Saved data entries
>>>>
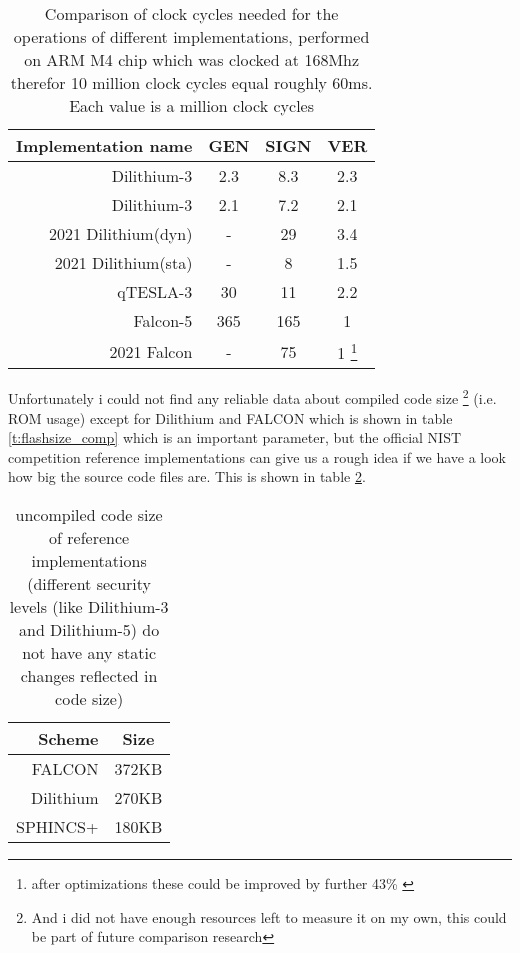 \documentclass[conference]{IEEEtran}
\begin{document}
\begin{table}%
    \caption{Comparison of clock cycles needed for the operations of different implementations, performed on ARM M4 chip which was clocked at 168Mhz therefor 10 million clock cycles equal roughly 60ms. Each value is a million clock cycles}
    \label{t:clockcycles_comp}
    \centering\begin{tabular}{| r | c c c |}
        \hline
        Implementation name                     & GEN           & SIGN         & VER \\
        \hline
        Dilithium-3 \cite{QR_Iot_Lattice}       & 2.3           & 8.3          & 2.3 \\
        Dilithium-3 \cite{Energy_comp}          & 2.1           & 7.2          & 2.1 \\ %
        2021 Dilithium(dyn)\cite{update_sign}   & -             & 29           & 3.4\\
        2021 Dilithium(sta)\cite{update_sign}   & -             & 8            & 1.5\\
        qTESLA-3 \cite{QR_Iot_Lattice}          & 30            & 11           & 2.2\\
        Falcon-5 \cite{QR_Iot_Lattice}          & 365           & 165          & 1\\
        2021 Falcon  \cite{update_sign}         & -             & 75           & 1 \footnote{after optimizations these could be improved by further 43\% \cite{falcon_micro_impl}}\\
        \hline
    \end{tabular}
    
\end{table}


Unfortunately i could not find any reliable data about compiled code size \footnote{And i did not have enough resources left to measure it on my own, this could be part of future comparison research} (i.e. ROM usage) except for Dilithium and FALCON which is shown in table \ref{t:flashsize_comp} which is an important parameter, but the official NIST competition reference implementations \cite{nist_finalists_website} can give us a rough idea if we have a look how big the source code files are. This is shown in table \ref{t:codesize_comp}.

\begin{table}%
    \caption{uncompiled code size of reference implementations (different security levels (like Dilithium-3 and Dilithium-5) do not have any static changes reflected in code size)}
    \label{t:codesize_comp}
    \centering\begin{tabular}{| r | c |}
        \hline
        Scheme & Size\\
        \hline
        FALCON & 372KB \\
        Dilithium & 270KB\\
        SPHINCS+ & 180KB\\

        \hline
    \end{tabular}
\end{table}
\end{document}

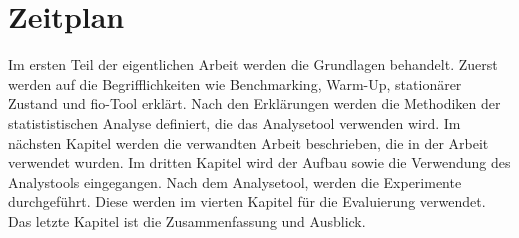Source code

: \documentclass{article}
\begin{document}
\section{Zeitplan}
Im ersten Teil der eigentlichen Arbeit werden die Grundlagen behandelt.
 Zuerst werden auf die Begrifflichkeiten wie Benchmarking, Warm-Up,
stationärer Zustand und fio-Tool erklärt. Nach den Erklärungen werden die Methodiken
der statististischen Analyse definiert, die das  Analysetool verwenden wird.
Im nächsten Kapitel werden die verwandten Arbeit beschrieben, die in
der Arbeit verwendet wurden. Im dritten Kapitel wird der Aufbau sowie die
Verwendung des Analystools eingegangen. Nach dem Analysetool, werden die
Experimente durchgeführt. Diese werden im vierten Kapitel für die Evaluierung
verwendet. Das letzte Kapitel ist die Zusammenfassung und Ausblick.
\newpage
{}

\end{document}
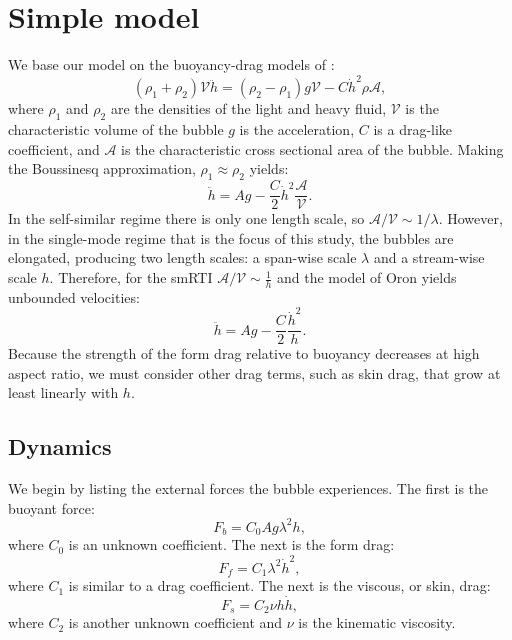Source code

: \section{Simple model} 

We base our model on the buoyancy-drag models of \cite{Oron2001}:
\begin{equation}
(\rho_1 + \rho_2) \mathcal{V} \ddot{h} = (\rho_2 - \rho_1) g \mathcal{V} - C \dot{h}^2 \rho \mathcal{A},
\end{equation}
where $\rho_1$ and $\rho_2$ are the densities of the light and heavy fluid,
$\mathcal{V}$ is the characteristic volume of the bubble
$g$ is the acceleration,
$C$ is a drag-like coefficient, and
$\mathcal{A}$ is the characteristic cross sectional area of the bubble.
Making the Boussinesq approximation, $\rho_1 \approx \rho_2$ yields:
\begin{equation}
\ddot{h} = A g - \frac{C}{2} \dot{h}^2 \frac{\mathcal{A}}{\mathcal{V}}.
\end{equation}
In the self-similar regime there is only one length scale, so $\mathcal{A}/\mathcal{V} \sim 1 / \lambda$.
However, in the single-mode regime that is the focus of this study, the bubbles are elongated, producing two length scales: a span-wise scale $\lambda$ and a stream-wise scale $h$.
Therefore, for the smRTI $\mathcal{A}/\mathcal{V} \sim \frac{1}{h}$ and the model of Oron \etal yields unbounded velocities:
\begin{equation}
\ddot{h} = A g - \frac{C}{2} \frac{\dot{h}^2}{h}.
\end{equation}
Because the strength of the form drag relative to buoyancy decreases at high aspect ratio, we must consider other drag terms, such as skin drag, that grow at least linearly with $h$.

\subsection{Dynamics}

We begin by listing the external forces the bubble experiences.  The first is the buoyant force:
\begin{equation}
F_b = C_0 A g \lambda^2 h,
\end{equation}
where $C_0$ is an unknown coefficient.
The next is the form drag:
\begin{equation}
F_f = C_1 \lambda^2 \dot{h}^2,
\end{equation}
where $C_1$ is similar to a drag coefficient.
The next is the viscous, or skin, drag:
\begin{equation}
F_s = C_2 \nu h \dot{h},
\end{equation}
where $C_2$ is another unknown coefficient and 
$\nu$ is the kinematic viscosity.


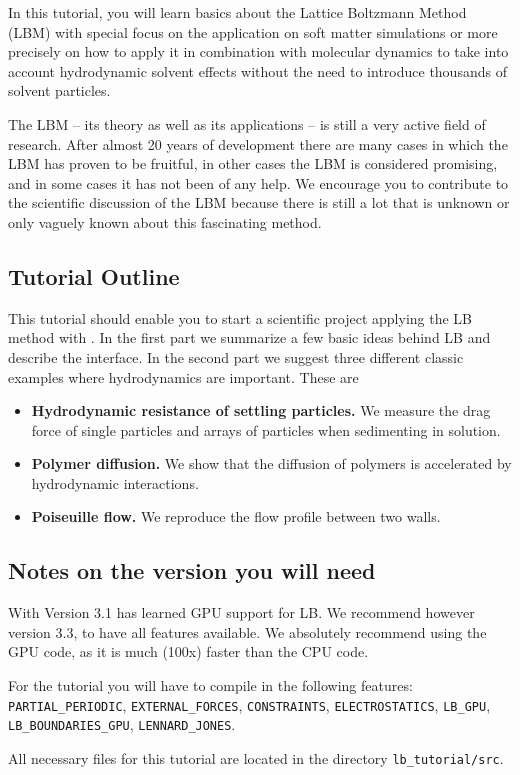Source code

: In this tutorial, you will learn basics about the 
Lattice Boltzmann Method (LBM) with special focus on the application
on soft matter simulations or more precisely on how to apply it 
in combination with molecular dynamics to take into account 
hydrodynamic solvent effects without the need to introduce
thousands of solvent particles. 

The LBM -- its theory as well as its applications -- is 
still a very active field of research. After almost 20 years
of development there are many cases in which the LBM has proven
to be fruitful, in other cases the LBM is considered promising,
and in some cases it has not been of any help. We
encourage you to contribute to the scientific discussion 
of the LBM because there is still a lot 
that is unknown or only vaguely known about this fascinating
method. 

\subsection*{Tutorial Outline}
This tutorial should enable you to start a scientific project applying
the LB method with \ES{}. In the first part we summarize a few basic ideas behind LB 
and describe the interface. In the second part we suggest three
different classic examples where hydrodynamics are important. These are
\begin{itemize}
  \item \textbf{Hydrodynamic resistance of settling particles.} We measure the drag
   force of single particles and arrays of particles when sedimenting
   in solution.
  \item \textbf{Polymer diffusion.} We show that the diffusion of polymers is accelerated 
    by hydrodynamic interactions.
  \item \textbf{Poiseuille flow.} We reproduce the flow profile between two walls.
\end{itemize}

\subsection*{Notes on the \ES{} version you will need}
With Version 3.1 \ES{} has learned GPU support for LB. We recommend however
version 3.3, to have all features available. We absolutely recommend using 
the GPU code, as it is much (100x) faster than the CPU code.

For the tutorial you will have to compile in the following  features:
\texttt{PARTIAL\_PERIODIC}, \texttt{EXTERNAL\_FORCES}, \texttt{CONSTRAINTS}, \texttt{ELECTROSTATICS}, 
\texttt{LB\_GPU}, \texttt{LB\_BOUNDARIES\_GPU},  \texttt{LENNARD\_JONES}.

All necessary files for this tutorial are located in the directory \texttt{lb\_tutorial/src}.
\pagebreak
<<<<
▶ **Exercise requirements**:
The preceding entries are to be returned verbatim, with every picture excluded.

▶ **Response area**:
 \documentclass[conference]{IEEEtran}
\begin{document}
\begin{table}%
    \caption{Comparison of clock cycles needed for the operations of different implementations, performed on ARM M4 chip which was clocked at 168Mhz therefor 10 million clock cycles equal roughly 60ms. Each value is a million clock cycles}
    \label{t:clockcycles_comp}
    \centering\begin{tabular}{| r | c c c |}
        \hline
        Implementation name                     & GEN           & SIGN         & VER \\
        \hline
        Dilithium-3 \cite{QR_Iot_Lattice}       & 2.3           & 8.3          & 2.3 \\
        Dilithium-3 \cite{Energy_comp}          & 2.1           & 7.2          & 2.1 \\ %
        2021 Dilithium(dyn)\cite{update_sign}   & -             & 29           & 3.4\\
        2021 Dilithium(sta)\cite{update_sign}   & -             & 8            & 1.5\\
        qTESLA-3 \cite{QR_Iot_Lattice}          & 30            & 11           & 2.2\\
        Falcon-5 \cite{QR_Iot_Lattice}          & 365           & 165          & 1\\
        2021 Falcon  \cite{update_sign}         & -             & 75           & 1 \footnote{after optimizations these could be improved by further 43\% \cite{falcon_micro_impl}}\\
        \hline
    \end{tabular}
    
\end{table}


Unfortunately i could not find any reliable data about compiled code size \footnote{And i did not have enough resources left to measure it on my own, this could be part of future comparison research} (i.e. ROM usage) except for Dilithium and FALCON which is shown in table \ref{t:flashsize_comp} which is an important parameter, but the official NIST competition reference implementations \cite{nist_finalists_website} can give us a rough idea if we have a look how big the source code files are. This is shown in table \ref{t:codesize_comp}.

\begin{table}%
    \caption{uncompiled code size of reference implementations (different security levels (like Dilithium-3 and Dilithium-5) do not have any static changes reflected in code size)}
    \label{t:codesize_comp}
    \centering\begin{tabular}{| r | c |}
        \hline
        Scheme & Size\\
        \hline
        FALCON & 372KB \\
        Dilithium & 270KB\\
        SPHINCS+ & 180KB\\

        \hline
    \end{tabular}
\end{table}
\end{document}

Source code

: \documentclass{article}
\begin{document}
\section{Zeitplan}
Im ersten Teil der eigentlichen Arbeit werden die Grundlagen behandelt.
 Zuerst werden auf die Begrifflichkeiten wie Benchmarking, Warm-Up,
stationärer Zustand und fio-Tool erklärt. Nach den Erklärungen werden die Methodiken
der statististischen Analyse definiert, die das  Analysetool verwenden wird.
Im nächsten Kapitel werden die verwandten Arbeit beschrieben, die in
der Arbeit verwendet wurden. Im dritten Kapitel wird der Aufbau sowie die
Verwendung des Analystools eingegangen. Nach dem Analysetool, werden die
Experimente durchgeführt. Diese werden im vierten Kapitel für die Evaluierung
verwendet. Das letzte Kapitel ist die Zusammenfassung und Ausblick.
\newpage
{}

\end{document}
Source code

: \section{Simple model} 

We base our model on the buoyancy-drag models of \cite{Oron2001}:
\begin{equation}
(\rho_1 + \rho_2) \mathcal{V} \ddot{h} = (\rho_2 - \rho_1) g \mathcal{V} - C \dot{h}^2 \rho \mathcal{A},
\end{equation}
where $\rho_1$ and $\rho_2$ are the densities of the light and heavy fluid,
$\mathcal{V}$ is the characteristic volume of the bubble
$g$ is the acceleration,
$C$ is a drag-like coefficient, and
$\mathcal{A}$ is the characteristic cross sectional area of the bubble.
Making the Boussinesq approximation, $\rho_1 \approx \rho_2$ yields:
\begin{equation}
\ddot{h} = A g - \frac{C}{2} \dot{h}^2 \frac{\mathcal{A}}{\mathcal{V}}.
\end{equation}
In the self-similar regime there is only one length scale, so $\mathcal{A}/\mathcal{V} \sim 1 / \lambda$.
However, in the single-mode regime that is the focus of this study, the bubbles are elongated, producing two length scales: a span-wise scale $\lambda$ and a stream-wise scale $h$.
Therefore, for the smRTI $\mathcal{A}/\mathcal{V} \sim \frac{1}{h}$ and the model of Oron \etal yields unbounded velocities:
\begin{equation}
\ddot{h} = A g - \frac{C}{2} \frac{\dot{h}^2}{h}.
\end{equation}
Because the strength of the form drag relative to buoyancy decreases at high aspect ratio, we must consider other drag terms, such as skin drag, that grow at least linearly with $h$.

\subsection{Dynamics}

We begin by listing the external forces the bubble experiences.  The first is the buoyant force:
\begin{equation}
F_b = C_0 A g \lambda^2 h,
\end{equation}
where $C_0$ is an unknown coefficient.
The next is the form drag:
\begin{equation}
F_f = C_1 \lambda^2 \dot{h}^2,
\end{equation}
where $C_1$ is similar to a drag coefficient.
The next is the viscous, or skin, drag:
\begin{equation}
F_s = C_2 \nu h \dot{h},
\end{equation}
where $C_2$ is another unknown coefficient and 
$\nu$ is the kinematic viscosity.


Source code

: In this tutorial, you will learn basics about the 
Lattice Boltzmann Method (LBM) with special focus on the application
on soft matter simulations or more precisely on how to apply it 
in combination with molecular dynamics to take into account 
hydrodynamic solvent effects without the need to introduce
thousands of solvent particles. 

The LBM -- its theory as well as its applications -- is 
still a very active field of research. After almost 20 years
of development there are many cases in which the LBM has proven
to be fruitful, in other cases the LBM is considered promising,
and in some cases it has not been of any help. We
encourage you to contribute to the scientific discussion 
of the LBM because there is still a lot 
that is unknown or only vaguely known about this fascinating
method. 

\subsection*{Tutorial Outline}
This tutorial should enable you to start a scientific project applying
the LB method with \ES{}. In the first part we summarize a few basic ideas behind LB 
and describe the interface. In the second part we suggest three
different classic examples where hydrodynamics are important. These are
\begin{itemize}
  \item \textbf{Hydrodynamic resistance of settling particles.} We measure the drag
   force of single particles and arrays of particles when sedimenting
   in solution.
  \item \textbf{Polymer diffusion.} We show that the diffusion of polymers is accelerated 
    by hydrodynamic interactions.
  \item \textbf{Poiseuille flow.} We reproduce the flow profile between two walls.
\end{itemize}

\subsection*{Notes on the \ES{} version you will need}
With Version 3.1 \ES{} has learned GPU support for LB. We recommend however
version 3.3, to have all features available. We absolutely recommend using 
the GPU code, as it is much (100x) faster than the CPU code.

For the tutorial you will have to compile in the following  features:
\texttt{PARTIAL\_PERIODIC}, \texttt{EXTERNAL\_FORCES}, \texttt{CONSTRAINTS}, \texttt{ELECTROSTATICS}, 
\texttt{LB\_GPU}, \texttt{LB\_BOUNDARIES\_GPU},  \texttt{LENNARD\_JONES}.

All necessary files for this tutorial are located in the directory \texttt{lb\_tutorial/src}.
\pagebreak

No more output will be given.